“Yeah,” Alice said. She was thinking of Ed’s attention, and when she’d known she had it. Not long after the football game, when he’d called for a date. No, sooner than that. “Getting my husband’s attention wasn’t the problem. He was very outgoing, you know? Very funny. And he liked me right away. I thought so, anyway. Becky told me later that he’d asked her to set us up, but even before I knew that I could tell he liked me. But the thing about boys is—you want me to tell you the thing about boys?”
“Of course.”
“The thing is not getting their attention, you can usually do that. It’s getting the right kind and keeping it. That’s the hard part.”
“I see.”
“Yes, you’re a boy, I’m sure you know exactly what I mean,” she said. “Anyway. What I try to remember is when I decided to try to keep his attention. At some point I decided to—at some point he became the one for me, you know? And what really bugs me is, I can’t remember deciding that.” She looked away and finished her coffee, ashamed of herself for talking about Ed like this to someone she didn’t know. “I can’t believe I’m telling you this,” she said quietly.
“I don’t mind,” Sam said.
“He’s a good guy,” Alice said. “A really good guy. That’s what made me decide, he was a really good guy. He still is. But I can’t tell—I just don’t know if he’s really changed or I have or neither of us has at all. It’s just—my God, I cannot believe I’m telling you this.”
“Finish,” Sam said.
“I don’t know. It’s my fault, I’m sure it is. If he’s become—if there’s a problem I’m sure it’s because I let him down somehow, you know? How can I blame him? We’re just different now, that’s all. Both of us.”
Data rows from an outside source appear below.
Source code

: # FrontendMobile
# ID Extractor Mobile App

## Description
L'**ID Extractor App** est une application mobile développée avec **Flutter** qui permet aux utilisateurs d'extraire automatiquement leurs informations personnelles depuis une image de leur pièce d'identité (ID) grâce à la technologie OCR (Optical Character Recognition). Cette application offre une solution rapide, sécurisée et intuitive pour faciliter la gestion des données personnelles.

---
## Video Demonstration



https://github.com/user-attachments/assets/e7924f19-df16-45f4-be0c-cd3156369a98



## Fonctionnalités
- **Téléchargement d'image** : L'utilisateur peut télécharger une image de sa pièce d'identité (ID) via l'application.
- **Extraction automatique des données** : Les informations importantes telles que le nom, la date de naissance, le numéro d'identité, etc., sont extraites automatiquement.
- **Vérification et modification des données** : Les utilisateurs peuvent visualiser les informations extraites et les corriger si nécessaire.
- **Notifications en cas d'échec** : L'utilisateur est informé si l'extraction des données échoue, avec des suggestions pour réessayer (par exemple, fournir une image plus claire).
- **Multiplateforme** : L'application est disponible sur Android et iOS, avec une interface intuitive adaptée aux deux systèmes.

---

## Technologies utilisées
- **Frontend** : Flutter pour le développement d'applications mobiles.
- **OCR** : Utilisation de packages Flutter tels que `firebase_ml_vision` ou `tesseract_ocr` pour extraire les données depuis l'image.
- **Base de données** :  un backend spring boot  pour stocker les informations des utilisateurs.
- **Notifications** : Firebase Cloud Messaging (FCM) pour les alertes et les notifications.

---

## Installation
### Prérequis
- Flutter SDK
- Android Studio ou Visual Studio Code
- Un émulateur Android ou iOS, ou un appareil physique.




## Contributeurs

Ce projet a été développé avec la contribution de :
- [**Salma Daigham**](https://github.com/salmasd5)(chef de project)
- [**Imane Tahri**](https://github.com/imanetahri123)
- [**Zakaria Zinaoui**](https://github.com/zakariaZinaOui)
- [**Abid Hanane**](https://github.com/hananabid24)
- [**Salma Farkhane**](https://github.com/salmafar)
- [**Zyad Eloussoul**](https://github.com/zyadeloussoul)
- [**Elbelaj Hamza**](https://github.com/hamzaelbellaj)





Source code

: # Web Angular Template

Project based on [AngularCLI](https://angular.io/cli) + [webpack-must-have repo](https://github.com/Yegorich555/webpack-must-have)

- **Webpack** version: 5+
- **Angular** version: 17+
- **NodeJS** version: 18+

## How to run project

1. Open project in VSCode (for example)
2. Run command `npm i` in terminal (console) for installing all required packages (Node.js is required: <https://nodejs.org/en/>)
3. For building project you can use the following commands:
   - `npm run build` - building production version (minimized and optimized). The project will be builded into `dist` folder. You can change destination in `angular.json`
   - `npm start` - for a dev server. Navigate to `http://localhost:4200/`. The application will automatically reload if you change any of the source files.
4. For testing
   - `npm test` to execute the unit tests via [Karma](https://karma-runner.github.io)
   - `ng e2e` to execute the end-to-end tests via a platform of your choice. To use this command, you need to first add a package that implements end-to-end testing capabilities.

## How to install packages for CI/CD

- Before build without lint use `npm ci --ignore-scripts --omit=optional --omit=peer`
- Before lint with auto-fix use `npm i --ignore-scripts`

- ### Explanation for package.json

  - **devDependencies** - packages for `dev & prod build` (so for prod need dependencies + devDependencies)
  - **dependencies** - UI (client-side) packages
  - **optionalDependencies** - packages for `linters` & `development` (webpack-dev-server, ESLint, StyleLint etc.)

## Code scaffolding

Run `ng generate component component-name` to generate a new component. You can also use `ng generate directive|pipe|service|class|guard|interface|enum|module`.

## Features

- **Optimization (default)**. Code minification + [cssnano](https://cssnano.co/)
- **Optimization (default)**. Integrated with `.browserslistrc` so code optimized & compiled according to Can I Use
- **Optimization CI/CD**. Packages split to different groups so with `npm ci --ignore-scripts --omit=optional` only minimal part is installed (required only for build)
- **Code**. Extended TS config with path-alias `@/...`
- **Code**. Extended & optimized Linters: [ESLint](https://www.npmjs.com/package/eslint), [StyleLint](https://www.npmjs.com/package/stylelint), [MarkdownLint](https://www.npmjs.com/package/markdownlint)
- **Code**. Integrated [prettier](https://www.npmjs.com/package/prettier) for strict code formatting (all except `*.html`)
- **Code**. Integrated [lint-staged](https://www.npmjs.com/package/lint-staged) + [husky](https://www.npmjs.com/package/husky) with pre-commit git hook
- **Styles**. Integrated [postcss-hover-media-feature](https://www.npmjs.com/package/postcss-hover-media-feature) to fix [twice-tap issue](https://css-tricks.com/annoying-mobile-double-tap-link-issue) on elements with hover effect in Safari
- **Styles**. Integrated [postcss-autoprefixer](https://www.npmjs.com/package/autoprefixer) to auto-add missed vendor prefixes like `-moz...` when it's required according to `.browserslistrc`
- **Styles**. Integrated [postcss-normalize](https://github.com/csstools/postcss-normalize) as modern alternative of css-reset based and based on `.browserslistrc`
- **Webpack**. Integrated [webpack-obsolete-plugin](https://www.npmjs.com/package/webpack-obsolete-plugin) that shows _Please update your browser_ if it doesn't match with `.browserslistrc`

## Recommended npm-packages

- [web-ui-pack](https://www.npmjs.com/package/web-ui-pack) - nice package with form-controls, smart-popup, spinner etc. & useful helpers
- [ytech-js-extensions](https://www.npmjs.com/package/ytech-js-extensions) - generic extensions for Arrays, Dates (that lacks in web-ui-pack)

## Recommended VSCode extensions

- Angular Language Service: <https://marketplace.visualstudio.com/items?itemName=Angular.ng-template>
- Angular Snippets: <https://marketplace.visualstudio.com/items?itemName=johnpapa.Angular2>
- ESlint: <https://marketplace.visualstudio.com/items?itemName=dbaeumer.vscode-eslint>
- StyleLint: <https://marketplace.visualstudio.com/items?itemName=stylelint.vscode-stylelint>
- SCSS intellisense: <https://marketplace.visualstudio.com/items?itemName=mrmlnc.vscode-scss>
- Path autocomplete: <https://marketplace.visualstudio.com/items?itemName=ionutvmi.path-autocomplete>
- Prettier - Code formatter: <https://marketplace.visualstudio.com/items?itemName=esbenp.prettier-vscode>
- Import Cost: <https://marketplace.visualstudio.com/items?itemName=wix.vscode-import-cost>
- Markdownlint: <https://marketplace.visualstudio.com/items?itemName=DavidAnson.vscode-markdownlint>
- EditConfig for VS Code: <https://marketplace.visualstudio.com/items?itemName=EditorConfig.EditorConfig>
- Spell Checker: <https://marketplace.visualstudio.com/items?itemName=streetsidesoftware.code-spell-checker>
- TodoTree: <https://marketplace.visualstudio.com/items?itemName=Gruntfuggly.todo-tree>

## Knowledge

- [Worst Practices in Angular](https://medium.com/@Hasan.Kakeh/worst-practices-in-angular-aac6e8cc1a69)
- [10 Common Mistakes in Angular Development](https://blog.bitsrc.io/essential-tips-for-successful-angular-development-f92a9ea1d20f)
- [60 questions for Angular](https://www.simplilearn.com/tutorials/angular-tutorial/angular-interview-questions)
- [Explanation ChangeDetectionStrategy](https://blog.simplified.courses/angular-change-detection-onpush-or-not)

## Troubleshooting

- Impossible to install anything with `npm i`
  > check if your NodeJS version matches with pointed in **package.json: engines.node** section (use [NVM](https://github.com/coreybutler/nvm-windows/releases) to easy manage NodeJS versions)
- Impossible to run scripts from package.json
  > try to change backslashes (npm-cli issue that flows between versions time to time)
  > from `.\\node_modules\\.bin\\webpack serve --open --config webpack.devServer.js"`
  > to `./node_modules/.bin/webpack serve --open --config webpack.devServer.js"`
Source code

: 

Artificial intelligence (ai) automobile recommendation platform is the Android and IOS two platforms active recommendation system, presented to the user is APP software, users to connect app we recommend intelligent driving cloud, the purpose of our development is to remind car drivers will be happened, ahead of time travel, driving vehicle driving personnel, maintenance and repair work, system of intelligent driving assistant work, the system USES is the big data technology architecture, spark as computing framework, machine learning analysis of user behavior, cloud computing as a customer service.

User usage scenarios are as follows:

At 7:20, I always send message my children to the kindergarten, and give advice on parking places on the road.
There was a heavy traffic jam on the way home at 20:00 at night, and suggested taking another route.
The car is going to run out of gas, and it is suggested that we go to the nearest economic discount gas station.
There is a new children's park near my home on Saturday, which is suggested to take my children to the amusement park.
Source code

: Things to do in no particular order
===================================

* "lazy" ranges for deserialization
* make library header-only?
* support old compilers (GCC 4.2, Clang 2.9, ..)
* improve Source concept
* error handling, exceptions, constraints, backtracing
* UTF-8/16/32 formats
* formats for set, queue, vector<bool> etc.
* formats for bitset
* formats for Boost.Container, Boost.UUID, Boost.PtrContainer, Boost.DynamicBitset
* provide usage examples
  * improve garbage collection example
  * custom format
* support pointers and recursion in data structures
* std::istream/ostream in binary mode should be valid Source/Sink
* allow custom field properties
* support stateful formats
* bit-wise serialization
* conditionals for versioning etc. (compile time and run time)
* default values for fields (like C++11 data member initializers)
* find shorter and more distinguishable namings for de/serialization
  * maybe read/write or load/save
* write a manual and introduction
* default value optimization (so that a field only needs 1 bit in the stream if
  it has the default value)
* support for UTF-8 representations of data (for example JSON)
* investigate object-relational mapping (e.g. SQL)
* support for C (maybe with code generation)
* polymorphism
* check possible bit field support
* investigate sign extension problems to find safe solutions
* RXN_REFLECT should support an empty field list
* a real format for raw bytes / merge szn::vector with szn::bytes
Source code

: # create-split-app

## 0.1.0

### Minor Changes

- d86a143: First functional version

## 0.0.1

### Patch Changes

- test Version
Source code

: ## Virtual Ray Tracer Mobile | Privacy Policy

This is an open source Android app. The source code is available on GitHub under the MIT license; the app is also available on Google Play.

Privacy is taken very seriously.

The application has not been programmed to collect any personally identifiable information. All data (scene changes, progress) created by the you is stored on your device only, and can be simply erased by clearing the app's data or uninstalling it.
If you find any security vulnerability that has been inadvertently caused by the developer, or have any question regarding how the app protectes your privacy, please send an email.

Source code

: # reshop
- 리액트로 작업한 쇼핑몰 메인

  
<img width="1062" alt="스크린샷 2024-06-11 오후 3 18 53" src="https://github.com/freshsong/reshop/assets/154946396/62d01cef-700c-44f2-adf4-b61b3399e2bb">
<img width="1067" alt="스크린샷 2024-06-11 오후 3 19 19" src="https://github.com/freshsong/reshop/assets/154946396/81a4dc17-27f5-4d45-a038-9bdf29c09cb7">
Sam nodded and wanted very much to say something.
“You’re sweet to listen to me,” Alice said. “I’m sorry to go on like this, it’s just a mood.”
“Don’t be sorry,” Sam said.
“So, do you—are you—” Alice started but her voice disappeared. Was it worse of her to feel those things about Ed or to say them to another man? Alice, what have you done, she wondered. What are you feeling and what can you do about it? Nothing, she told herself, it’s just a mood and there’s nothing to be done about it.
“Are you ok?” Sam asked.
“Yes, fine,” Alice answered from behind her napkin. “Would you excuse me for a second?”
“Of course,” Sam said. He paid the waitress, sipped his coffee, and stared at one of the televisions.
In the bathroom Alice washed her face with cold water. Handle it, she told herself. How fast from the football game to here; how fast to ten more years.
She kept her eyes closed until she was ready to look herself in the face. After she did that she went back to Sam.
“I’m sorry,” she said, standing behind her chair.
“No, please,” Sam said, standing up.
“What—how much do I owe you for lunch?” she asked.
“Oh, nothing. Let me get this one,” Sam said.
“No, no. Just tell me how much.” She sorted through her pocketbook for her wallet.
“Ok,” Sam said. “It was about ten dollars each—yours was a little less, actually, so—”
“Fine,” Alice said. She handed him a bill. “Thanks for a nice lunch. It was really great.”
“Thank you,” Sam said.
“So, I’ll, umm, let you know what the next book is, if you want.”
“Yeah, I’d like that.”
“Ok.” Alice looked up at his face. She smiled.
“Could we—want to have lunch again sometime?” he asked.
“I’ll have to see, ok? My schedule is very busy, I don’t know how I managed to get away today. It’s like a once-a-year thing for me, you know?”
Sam nodded. “Ok,” he said. He got her coat and held it for her but she took it from him and put it on.
She held out her hand for a shake. “Thanks again,” she said.
“Thank you,” he said.
“I’ll see you at the next meeting, I think it’ll be at my house this time.” She rolled her eyes and smiled.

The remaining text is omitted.